Maternal obesity, AMPK and Developmental Programming Over 30% of pregnant American women are obese and an additional 30% are over-weight, conditions which negatively affect fetal development with long-term consequences for offspring health, including pre-disposition to obesity and type 2 diabetes (T2D). The underlying mechanisms remain poorly defined. Skeletal muscle (SM) accounts for >30% body weight and is a key tissue for the oxidation of fatty acids and glucose, as is brown adipose tissue (BAT). Under the support of our previous award, we demonstrated that maternal obesity (MO) elicits early onset of fibrotic and fatty infiltration (FFI) in offspring SM and BAT, which impairs their functions and programs metabolic disorders in offspring. We found that AMP-activated protein kinase (AMPK), a known target for metformin, is robustly inhibited due to MO, correlates with FFI and worsened offspring SM/BAT functions. In the early embryo, both myogenic and fibrogenic cells are derived from progenitor cells (PCs) in the dermomyotome. While the embryonic myogenic cells are the sources of both myogenic and brown adipogenic cells, embryonic fibrogenic cells are sources of fibrogenic and white adipogenic cells in offspring SM/BAT. Because of this, our previous studies point to embryonic origins for developmental abnormalities of offspring SM/BAT due to MO, but this is yet to be examined. Using single cell RNA sequencing (scRNA-seq), we found that embryonic myogenesis is attenuated in E9.5 MO embryos. We hypothesize that MO suppresses AMPK, which inhibits myogenic commitment and drives uncommitted PCs to fibrogenesis during embryonic development, programming FFI in offspring SM/BAT. Accordingly, we have three specific aims: 1) Study AMPK inhibition due to MO in impairing embryonic myogenic commitment; 2) Evaluate AMPK in linking MO to enhanced embryonic fibrogenesis; and 3) Analyze AMPK as a target for improving embryonic SM/BAT development of MO and the resulting offspring SM/BAT functions. We will use single cell “omics” for analyzing embryonic tissues, and embryoid body culture for mechanistic exploration. Knowledge obtained will identify molecular targets for therapeutics to improve embryonic SM/BAT development and subsequent metabolic health of MO offspring, helping the increasing populations of obese mothers to deliver healthy children.

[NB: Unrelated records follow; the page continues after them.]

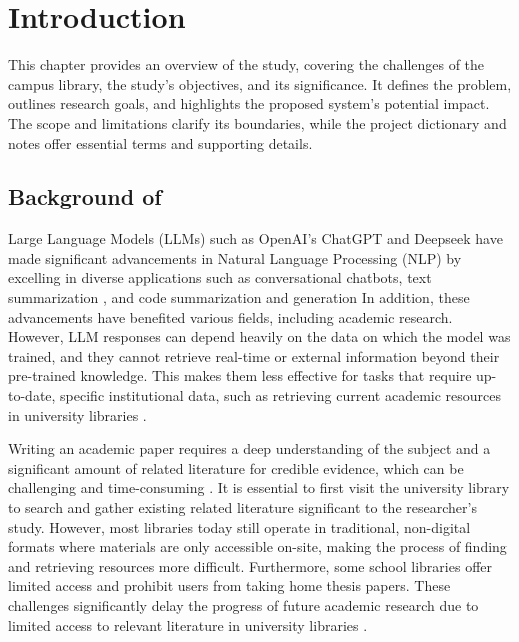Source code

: 
\chapter{Introduction}


\hspace{1cm}This chapter provides an overview of the study, covering the challenges of the campus library, the study’s objectives, and its significance. It defines the problem, outlines research goals, and highlights the proposed system’s potential impact. The scope and limitations clarify its boundaries, while the project dictionary and notes offer essential terms and supporting details. 

\begin{refsection}
\section{Background of }
\hspace{1cm}Large Language Models (LLMs) such as OpenAI's ChatGPT \cite{achiam2023gpt}  and Deepseek \cite{guo2025deepseek} have made significant advancements in Natural Language Processing (NLP) by excelling in diverse applications such as conversational chatbots, text summarization \cite{lewis2019bart}, and code summarization and generation \cite{nijkamp2022codegen,chen2021evaluating}
 In addition, these advancements have benefited various fields, including academic research. However, LLM responses can depend heavily on the data on which the model was trained, and they cannot retrieve real-time or external information beyond their pre-trained knowledge. This makes them less effective for tasks that require up-to-date, specific institutional data, such as retrieving current academic resources in university libraries \cite{liu2024information}.

\bigbreak
\hspace{0.4cm}Writing an academic paper requires a deep understanding of the subject and a significant amount of related literature for credible evidence, which can be challenging and time-consuming \cite{khalifa2024using}. It is essential to first visit the university library to search and gather existing related literature significant to the researcher’s study.  However, most libraries today still operate in traditional, non-digital formats where materials are only accessible on-site, making the process of finding and retrieving resources more difficult. Furthermore, some school libraries offer limited access and prohibit users from taking home thesis papers. These challenges significantly delay the progress of future academic research due to limited access to relevant literature in university libraries \cite{prajapat2022comparative}. 



\end{refsection}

孕产妇肥胖，AMPK和发育节目 超过30％的孕妇妇女肥胖，另外30％的疾病是 负面影响胎儿的发育，对后代健康的长期后果，包括前置前的影响 肥胖和2型糖尿病（T2D）。基本机制的定义仍然很差。骨骼肌（SM） 占体重> 30％的体重，是氧化脂肪酸和葡萄糖的关键组织，棕色也是 脂肪组织（蝙蝠）。在我们以前的奖项的支持下，我们证明了物物肥胖症（MO） 在后代SM和BAT中引起纤维化和脂肪浸润（FFI）的早期发作，这会损害其功能 和后代的代谢疾病。我们发现AMP激活的蛋白激酶（AMPK）是已知的 二甲双胍的靶标，由于MO而受到牢固抑制，与FFI相关并恶化后代SM/BAT 功能。在早期的胚胎中，肌原性和纤维基因均源自祖细胞（PC） 皮肤病组。胚胎肌原性细胞是肌原性和棕色的来源 掺杂细胞，胚胎纤维生成细胞是后代中纤维生成和白色掺杂细胞的来源 SM/蝙蝠。因此，我们以前的研究指出了胚胎起源于发育异常 由于mo而导致的后代SM/蝙蝠，但这尚待检查。使用单细胞RNA测序（SCRNA-SEQ）， 我们发现胚胎肌发生在E9.5 mo胚胎中减弱。我们假设MO抑制 AMPK，它抑制肌源性承诺并在胚胎期间驱动未承诺的PC进行纤维化 开发，后代SM/BAT的编程FFI。根据，我们有三个具体的目标：1）研究AMPK 由于MO引起的抑制作用会损害胚胎肌源性承诺； 2）评估将MO链接到与的AMPK 增强的胚胎纤维发生； 3）分析AMPK作为改善胚胎SM/BAT的目标 MO的开发以及由此产生的后代SM/BAT功能。我们将使用单个单元格进行分析 胚胎组织和用于机械探索的胚胎体培养。获得的知识将确定 用于改善胚胎SM/BAT发育和随后代谢的治疗的分子靶标 莫后代的健康，帮助肥胖母亲越来越多的人群分娩健康的孩子。